2007 Episode 2: Made In Dunedin / Seraphine Pick
Made In Dunedin
The last time gothic, faraway Dunedin was troubled by the suggestion that it might be a trendy and fashionable place was nearly quarter of a century ago when it kick-started New Zealand's alternative rock revolution with bands like The Clean, The Chills, The Verlaines and a dozen more.
And it's happening again - though in a much more surprising way
than music.
Dress-to-depress Dunedin might seem an unlikely setting for a
cutting-edge fashion industry, but suddenly that's just what it
seems to be, with more than two dozen fashion designers now based
in the city, furiously working on influencing the way women dress
across New Zealand - and, in some cases, across the world.
For the last two decade, labels like NOM*D and Carlson have helped to secure Dunedin's fashion reputation overseas as a force to be reckoned with. And more labels have swiftly followed.
In part, the Dunedin labels owe their style aesthetic to their birthplace. The rugged coastline, the alternative music scene, the gothic atmosphere, the low overheads and the newly-established degree course in fashion design offered at Otago Polytechnic that's attracting some of New Zealand's most exciting fabric creatives. Not to mention the fashion incubator now operating locally.
Dunedin is literally bursting at the seams with eager-to-impress designers. With affordable work rooms smack bang in the middle of the CBD and willing mentors like NOM*D's Margi Robertson encouraging them to take risks and develop their own style, this new wave of designers is happy to stay put.

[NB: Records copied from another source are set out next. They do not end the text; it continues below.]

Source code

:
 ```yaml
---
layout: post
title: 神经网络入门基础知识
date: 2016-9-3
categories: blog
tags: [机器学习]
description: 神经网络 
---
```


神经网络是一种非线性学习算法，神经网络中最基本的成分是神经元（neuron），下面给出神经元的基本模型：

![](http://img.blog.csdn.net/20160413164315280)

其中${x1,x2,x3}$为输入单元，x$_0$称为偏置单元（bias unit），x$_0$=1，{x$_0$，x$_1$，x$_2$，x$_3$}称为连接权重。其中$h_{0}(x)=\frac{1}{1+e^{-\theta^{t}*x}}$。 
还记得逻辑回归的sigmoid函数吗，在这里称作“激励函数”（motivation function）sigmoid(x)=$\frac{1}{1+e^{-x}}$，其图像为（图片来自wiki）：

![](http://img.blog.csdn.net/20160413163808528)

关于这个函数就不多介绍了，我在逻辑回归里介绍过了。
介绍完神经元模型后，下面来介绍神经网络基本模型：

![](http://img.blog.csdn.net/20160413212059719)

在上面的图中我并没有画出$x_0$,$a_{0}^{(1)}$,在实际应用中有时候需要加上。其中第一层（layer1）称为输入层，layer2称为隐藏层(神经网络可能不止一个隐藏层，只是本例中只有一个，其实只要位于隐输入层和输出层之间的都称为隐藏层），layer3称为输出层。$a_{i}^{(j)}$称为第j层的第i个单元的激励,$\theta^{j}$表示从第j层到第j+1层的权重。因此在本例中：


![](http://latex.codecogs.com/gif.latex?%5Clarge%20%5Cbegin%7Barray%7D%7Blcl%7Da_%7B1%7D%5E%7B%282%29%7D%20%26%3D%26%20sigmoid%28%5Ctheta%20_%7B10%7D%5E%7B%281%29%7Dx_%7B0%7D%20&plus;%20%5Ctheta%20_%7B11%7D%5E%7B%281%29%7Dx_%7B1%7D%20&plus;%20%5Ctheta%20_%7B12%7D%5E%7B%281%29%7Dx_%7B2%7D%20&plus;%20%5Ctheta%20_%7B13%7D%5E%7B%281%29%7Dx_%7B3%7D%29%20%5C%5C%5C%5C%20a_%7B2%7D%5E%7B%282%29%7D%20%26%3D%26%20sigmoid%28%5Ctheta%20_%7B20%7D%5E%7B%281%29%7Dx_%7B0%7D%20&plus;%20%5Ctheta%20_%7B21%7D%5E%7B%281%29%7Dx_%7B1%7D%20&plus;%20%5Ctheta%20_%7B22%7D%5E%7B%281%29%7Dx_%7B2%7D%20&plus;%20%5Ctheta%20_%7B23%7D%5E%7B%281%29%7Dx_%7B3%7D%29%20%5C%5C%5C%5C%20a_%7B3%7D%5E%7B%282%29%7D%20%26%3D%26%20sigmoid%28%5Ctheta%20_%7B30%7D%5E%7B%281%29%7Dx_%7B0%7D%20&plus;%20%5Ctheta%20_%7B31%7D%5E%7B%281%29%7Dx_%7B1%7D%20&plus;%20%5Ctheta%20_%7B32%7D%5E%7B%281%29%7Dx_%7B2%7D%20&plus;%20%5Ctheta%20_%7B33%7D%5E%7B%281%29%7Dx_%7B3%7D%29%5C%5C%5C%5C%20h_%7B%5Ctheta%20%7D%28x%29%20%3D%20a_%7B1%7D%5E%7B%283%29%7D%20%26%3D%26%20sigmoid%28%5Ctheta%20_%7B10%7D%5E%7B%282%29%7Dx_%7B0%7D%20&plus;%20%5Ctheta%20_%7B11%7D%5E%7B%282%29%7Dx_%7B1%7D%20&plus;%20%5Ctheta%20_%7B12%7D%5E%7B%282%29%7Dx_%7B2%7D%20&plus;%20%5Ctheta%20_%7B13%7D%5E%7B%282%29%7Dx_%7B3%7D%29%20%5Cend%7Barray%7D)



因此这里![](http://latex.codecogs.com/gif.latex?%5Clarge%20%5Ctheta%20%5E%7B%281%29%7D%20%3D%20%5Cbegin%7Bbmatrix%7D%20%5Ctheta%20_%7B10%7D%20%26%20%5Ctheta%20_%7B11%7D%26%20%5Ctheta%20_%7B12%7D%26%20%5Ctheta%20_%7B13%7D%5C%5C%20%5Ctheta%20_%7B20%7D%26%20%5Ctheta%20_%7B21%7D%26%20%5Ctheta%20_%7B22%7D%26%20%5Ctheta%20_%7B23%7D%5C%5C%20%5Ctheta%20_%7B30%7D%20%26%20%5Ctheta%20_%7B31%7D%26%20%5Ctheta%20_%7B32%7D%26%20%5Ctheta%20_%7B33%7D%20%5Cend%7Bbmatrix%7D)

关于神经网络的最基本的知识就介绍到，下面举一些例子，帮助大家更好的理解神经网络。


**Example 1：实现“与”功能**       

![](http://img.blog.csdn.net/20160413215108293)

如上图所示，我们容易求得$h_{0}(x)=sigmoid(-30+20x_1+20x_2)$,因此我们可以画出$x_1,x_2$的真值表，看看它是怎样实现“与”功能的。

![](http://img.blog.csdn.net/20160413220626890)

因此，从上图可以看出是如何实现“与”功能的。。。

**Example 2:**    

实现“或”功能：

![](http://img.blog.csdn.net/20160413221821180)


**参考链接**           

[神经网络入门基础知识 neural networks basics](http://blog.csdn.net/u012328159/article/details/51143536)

Made in Dunedin takes a stylish, music-filled look at Dunedin's fashion explosion, talking to designers like Tanya Carlson, Veronica Keucke and Juliet Fay and discovering this isn't a new experience for the city. In the 1800s, Dunedin was dubbed the "City of Style", being the place Auckland ladies of the day visited for their fashion needs.
Seraphine Pick
Séraphine Pick has haunted the New Zealand art world with
a constantly changing stream of emotionally charged paintings for
more than a decade. They are often faces, figures or domestic
objects, alone or in surprising collage, sometimes fragmented as if
strained by memory.
This film shows the work and life of this prominent Wellington
painter. It was filmed while Séraphine was painting Phantom
Limb, the work which eventually won her first prize in this year's
Norsewear Art Awards. By weaving an informal retrospective of her
art with documentary footage of her working life, (including some
extraordinarily intimate painting sequences) this film successfully
evokes the private internal world of Séraphine Pick the
painter.
Pick was born in Kawakawa, Bay of Islands, Northland and graduated
with a Bachelor of Fine Arts in painting from Ilam School of Fine
Arts, University of Canterbury in 1988.
In 1994 she was the recipient of the Olivia Spencer Bower
Foundation Art Award, and in 1995 she was the Rita Angus Artist in
Residence in Wellington.
In 1999 Pick was awarded the Frances Hodgkins Fellowship and since
that time the artist has lived in Dunedin, moving to Wellington at
the beginning of this year.
Her art is held in the majority of public art collections in New
Zealand including Te Papa Tongarewa: Museum of New Zealand,
McDougall Art Gallery, Christchurch, Dunedin Public Art Gallery,
Govett Brewster Art Gallery, New Plymouth, Chartwell Trust
Collection, Auckland and the Fletcher Challenge Collection.